• TASK TO CARRY OUT: Look through the material below for "Smoothing". Copy every line that contains it.
---
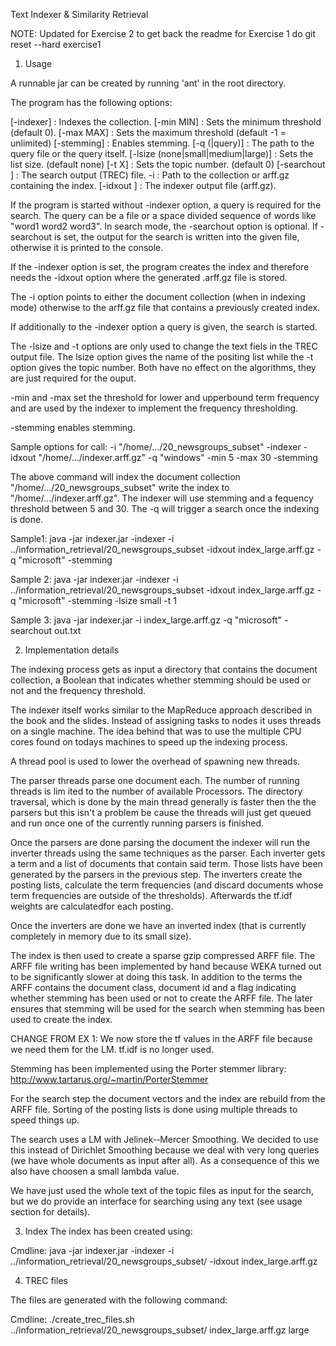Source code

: Text Indexer & Similarity Retrieval

NOTE: Updated for Exercise 2 to get back the readme for Exercise 1
      do git reset --hard exercise1

1. Usage

A runnable jar can be created by running 'ant' in the root directory.

The program has the following options:

[-indexer] : Indexes the collection.
[-min MIN] : Sets the minimum threshold (default 0).
[-max MAX] : Sets the maximum threshold (default -1 = unlimited)
[-stemming] : Enables stemming.
[-q (<path>|query)] : The path to the query file or the query itself.
[-lsize (none|small|medium|large)] :  Sets the list size. (default none)
[-t X] : Sets the topic number. (default 0) 
[-searchout <path>] : The search output (TREC) file.
-i <path> : Path to the collection or arff.gz containing the index.
[-idxout <path>] : The indexer output file (arff.gz).

If the program is started without -indexer option, a query is required for the
search. The query can be a file or a space divided sequence of words like 
"word1 word2 word3". In search mode, the -searchout option is optional. If
-searchout is set, the output for the search is written into the given file,
otherwise it is printed to the console.

If the -indexer option is set, the program creates the index and therefore needs
the -idxout option where the generated .arff.gz file is stored.

The -i option points to either the document collection (when in indexing mode)
otherwise to the arff.gz file that contains a previously created index.

If additionally to the -indexer option a query is given, the search is started.

The -lsize and -t options are only used to change the text fiels in the TREC
output file. The lsize option gives the name of the positing list while the -t
option gives the topic number. Both have no effect on the algorithms, they are
just required for the ouput.


-min and -max set the threshold for lower and upperbound term frequency and are
used by the indexer to implement the frequency thresholding.

-stemming enables stemming.

Sample options for call:
-i "/home/.../20_newsgroups_subset"
-indexer -idxout "/home/.../indexer.arff.gz" 
-q "windows" 
-min 5 
-max 30 
-stemming

The above command will index the document collection "/home/.../20_newsgroups_subset"
write the index to "/home/.../indexer.arff.gz". The indexer will use stemming
and a fequency threshold between 5 and 30. The -q will trigger a search once the
indexing is done.

Sample1:
java -jar indexer.jar -indexer -i ../information_retrieval/20_newsgroups_subset -idxout index_large.arff.gz -q "microsoft" -stemming

Sample 2:
java -jar indexer.jar -indexer -i ../information_retrieval/20_newsgroups_subset -idxout index_large.arff.gz -q "microsoft" -stemming -lsize small -t 1

Sample 3:
java -jar indexer.jar -i index_large.arff.gz -q "microsoft" -searchout out.txt


2. Implementation details

The indexing process gets as input a directory that contains the document
collection, a Boolean that indicates whether stemming should be used or not 
and the frequency threshold.

The indexer itself works similar to the MapReduce approach described in the book
and the slides. Instead of assigning tasks to nodes it uses threads on a single 
machine. The idea behind that was to use the multiple CPU cores found on todays
machines to speed up the indexing process.

A thread pool is used to lower the overhead of spawning new threads.

The parser threads parse one document each. The number of running threads is lim
ited to the number of available Processors. The directory traversal, which is done
by the main thread generally is faster then the the parsers but this isn't a 
problem be cause the threads will just get queued and run once one of the currently
 running parsers is finished.

Once the parsers are done parsing the document the indexer will run the inverter
threads using the same techniques as the parser. Each inverter gets a term and a 
list of documents that contain said term. Those lists have been generated by the
parsers in the previous step.
The inverters create the posting lists, calculate the term frequencies (and 
discard documents whose term frequencies are outside of the thresholds).
Afterwards the tf.idf weights are calculatedfor each posting.

Once the inverters are done we have an inverted index (that is currently
completely in memory due to its small size). 

The index is then used to create a sparse gzip compressed ARFF file. The ARFF 
file writing has been implemented by hand because WEKA turned out to be 
significantly slower at doing this task. In addition to the terms the ARFF
contains the document class, document id and a flag indicating whether stemming
has been used or not to create the ARFF file. The later ensures that stemming
will be used for the search when stemming has been used to create the index.

CHANGE FROM EX 1:
We now store the tf values in the ARFF file because we need them for the LM.
tf.idf is no longer used.

Stemming has been implemented using the Porter stemmer library: 
http://www.tartarus.org/~martin/PorterStemmer

For the search step the document vectors and the index are rebuild from the ARFF
file. Sorting of the posting lists is done using multiple threads to speed things
up. 

The search uses a LM with Jelinek-­‐Mercer Smoothing. We decided to use this
instead of Dirichlet Smoothing because we deal with very long queries (we
have whole documents as input after all). As a consequence of this we also 
have choosen a small lambda value.

We have just used the whole text of the topic files as input for the search, but
we do provide an interface for searching using any text (see usage section for
 details).

3. Index
The index has been created using:

Cmdline: java -jar indexer.jar -indexer -i ../information_retrieval/20_newsgroups_subset/ -idxout index_large.arff.gz

4. TREC files

The files are generated with the following command:

Cmdline: ./create_trec_files.sh ../information_retrieval/20_newsgroups_subset/ index_large.arff.gz large
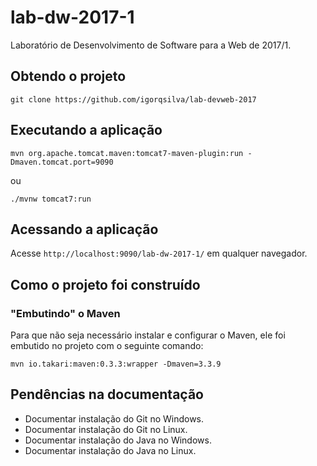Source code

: # lab-dw-2017-1
Laboratório de Desenvolvimento de Software para a Web de 2017/1.

## Obtendo o projeto

`git clone https://github.com/igorqsilva/lab-devweb-2017`

## Executando a aplicação

`mvn org.apache.tomcat.maven:tomcat7-maven-plugin:run -Dmaven.tomcat.port=9090`

ou

`./mvnw tomcat7:run`

## Acessando a aplicação

Acesse `http://localhost:9090/lab-dw-2017-1/` em qualquer navegador.

## Como o projeto foi construído

### "Embutindo" o Maven

Para que não seja necessário instalar e configurar o Maven, ele foi embutido no projeto com o seguinte comando:

`mvn io.takari:maven:0.3.3:wrapper -Dmaven=3.3.9`

## Pendências na documentação

* Documentar instalação do Git no Windows.
* Documentar instalação do Git no Linux.
* Documentar instalação do Java no Windows.
* Documentar instalação do Java no Linux.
---
• RESULT OF THE TASK:
The search uses a LM with Jelinek-­‐Mercer Smoothing. We decided to use this
instead of Dirichlet Smoothing because we deal with very long queries (we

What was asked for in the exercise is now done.